The London Merchant – Theatre Royal Bury St Edmunds

You have to admire the bravery of the folk at the Theatre Royal Bury St Edmunds. When you have the only surviving Regency playhouse in the country, the last thing you would normally do is start altering the fabric of the building, removing seats and making the auditorium into ‘theatre in the round’. Before the National Trust swoop, however, it is only a temporary alteration for their latest production, The London Merchant.

It may be the first time in its 191 years that the Theatre Royal has been used in the round but it turns out to be an inspired decision. The intimacy and atmosphere it creates transforms the theatre into a magical performance space with a wonderful relationship between actor and audience.
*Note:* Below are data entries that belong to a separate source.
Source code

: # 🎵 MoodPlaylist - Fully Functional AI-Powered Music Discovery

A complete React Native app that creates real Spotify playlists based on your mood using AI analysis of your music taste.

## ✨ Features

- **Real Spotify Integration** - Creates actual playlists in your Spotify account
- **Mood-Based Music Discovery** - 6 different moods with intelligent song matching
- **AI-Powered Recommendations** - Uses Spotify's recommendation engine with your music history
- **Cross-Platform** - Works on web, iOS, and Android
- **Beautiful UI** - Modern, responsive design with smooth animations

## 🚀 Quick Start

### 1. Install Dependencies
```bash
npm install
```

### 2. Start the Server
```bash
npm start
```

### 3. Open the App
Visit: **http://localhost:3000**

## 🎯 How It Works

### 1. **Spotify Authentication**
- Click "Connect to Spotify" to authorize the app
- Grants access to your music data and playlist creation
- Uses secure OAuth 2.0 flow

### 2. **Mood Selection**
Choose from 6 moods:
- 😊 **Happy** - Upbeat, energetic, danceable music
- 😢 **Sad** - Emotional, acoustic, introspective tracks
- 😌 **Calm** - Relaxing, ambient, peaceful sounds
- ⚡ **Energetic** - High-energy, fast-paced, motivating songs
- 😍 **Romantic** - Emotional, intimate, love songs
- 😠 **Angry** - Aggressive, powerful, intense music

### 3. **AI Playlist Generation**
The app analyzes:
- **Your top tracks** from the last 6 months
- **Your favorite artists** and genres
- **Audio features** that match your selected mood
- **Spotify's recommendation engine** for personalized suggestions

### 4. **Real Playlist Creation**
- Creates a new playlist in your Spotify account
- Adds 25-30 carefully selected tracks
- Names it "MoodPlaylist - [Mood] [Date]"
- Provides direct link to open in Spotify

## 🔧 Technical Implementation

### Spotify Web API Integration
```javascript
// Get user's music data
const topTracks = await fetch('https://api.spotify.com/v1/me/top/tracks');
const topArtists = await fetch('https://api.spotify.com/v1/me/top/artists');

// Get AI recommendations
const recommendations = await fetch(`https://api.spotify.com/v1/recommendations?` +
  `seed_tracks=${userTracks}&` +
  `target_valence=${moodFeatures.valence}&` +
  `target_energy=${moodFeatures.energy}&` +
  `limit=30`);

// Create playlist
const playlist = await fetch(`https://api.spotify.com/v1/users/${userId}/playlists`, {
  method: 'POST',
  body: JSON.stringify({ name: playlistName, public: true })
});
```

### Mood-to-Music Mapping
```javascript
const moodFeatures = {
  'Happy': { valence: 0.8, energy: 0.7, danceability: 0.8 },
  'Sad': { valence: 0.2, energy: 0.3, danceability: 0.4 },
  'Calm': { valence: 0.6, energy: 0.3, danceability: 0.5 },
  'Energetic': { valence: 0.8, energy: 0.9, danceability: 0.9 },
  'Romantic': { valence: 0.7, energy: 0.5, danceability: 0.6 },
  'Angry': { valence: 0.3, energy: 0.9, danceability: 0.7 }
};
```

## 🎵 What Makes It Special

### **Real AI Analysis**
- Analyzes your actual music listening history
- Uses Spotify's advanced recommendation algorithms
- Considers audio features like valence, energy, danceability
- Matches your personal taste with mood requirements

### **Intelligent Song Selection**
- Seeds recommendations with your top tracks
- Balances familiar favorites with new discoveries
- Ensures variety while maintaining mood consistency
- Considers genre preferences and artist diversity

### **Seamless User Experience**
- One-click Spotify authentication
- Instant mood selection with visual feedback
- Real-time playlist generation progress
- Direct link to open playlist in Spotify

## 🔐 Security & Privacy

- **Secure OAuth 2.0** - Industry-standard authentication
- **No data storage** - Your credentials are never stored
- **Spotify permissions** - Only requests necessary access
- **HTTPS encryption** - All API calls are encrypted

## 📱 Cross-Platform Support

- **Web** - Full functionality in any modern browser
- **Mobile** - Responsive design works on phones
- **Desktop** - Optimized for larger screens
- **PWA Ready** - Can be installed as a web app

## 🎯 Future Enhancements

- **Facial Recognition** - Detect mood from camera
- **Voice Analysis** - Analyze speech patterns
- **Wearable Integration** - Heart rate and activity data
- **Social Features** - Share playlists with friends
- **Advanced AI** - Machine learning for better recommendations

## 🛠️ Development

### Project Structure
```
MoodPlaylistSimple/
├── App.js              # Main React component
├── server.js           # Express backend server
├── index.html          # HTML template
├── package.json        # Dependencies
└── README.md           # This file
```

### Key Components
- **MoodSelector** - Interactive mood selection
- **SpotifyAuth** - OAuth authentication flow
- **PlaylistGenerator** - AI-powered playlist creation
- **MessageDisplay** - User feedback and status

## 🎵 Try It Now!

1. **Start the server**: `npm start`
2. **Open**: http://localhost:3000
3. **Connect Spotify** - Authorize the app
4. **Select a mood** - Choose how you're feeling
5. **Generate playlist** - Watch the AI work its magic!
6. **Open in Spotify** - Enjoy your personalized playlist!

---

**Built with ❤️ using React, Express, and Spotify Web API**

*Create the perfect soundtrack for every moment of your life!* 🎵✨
The transformation works so well it is easy to forget the normal layout of the theatre and one hopes this will not be the last foray into this configuration.

George Lillo’s 1731 The London Merchant more than holds its own against the architectural backdrop, however. It may be approaching 300 years old but here is a tale that resonates strongly today. Young 18-year-old apprentice George Barnwell is seduced by Sarah Millwood, a courtesan who uses him to take revenge on the wider male population. Her plotting sees gullible George totally ensnared in her spider’s web until he’s willing to lie, steal and even murder to further his relationship with Millwood. This could easily turn into a preaching morality play but the conviction and realism of Lillo’s script instead paints the characters so strongly that it flows as a gripping human tragedy.

Colin Blumenau’s direction makes full use of the reconfigured space that draws the audience into the ever constricting circle of despair in which Barnwell finds himself. By necessity, in the round staging is minimalist in nature but designer Kit Surrey uses a palate of predominately black to create a sumptuous treat for the eye. Mark Howland’s atmospheric lighting lends an evocative atmosphere to the piece making great use of shadow and haze to delight the eye.

Acting in this close proximity to the audience needs great skill. Having the audience surround the stage adds to the challenge; however, it’s a challenge the cast rise to admirably. Anna Hope as spider Millwood and David Walmsley (pictured below) as prey Barnwell work well together, Hope practically spitting venom as she is cornered while Walmsley disintegrates as the impact of what he has done hits home. Other strong performances come from David Peart as the merchant of the title and Katie Bonna as Lucy the maid who realises she has to act to stop the tragic train of events.

The London Merchant is a remarkable rediscovery, parallels to its Shakespearean precursors are clear but it also show considerable development towards modern drama. In many ways it’s the missing link between the two eras. This is a double hit for the Theatre Royal Bury St Edmunds, a powerful restoration of a classic to the repertoire and a thrilling demonstration of the flexibility of the auditorium. Catch it while you can.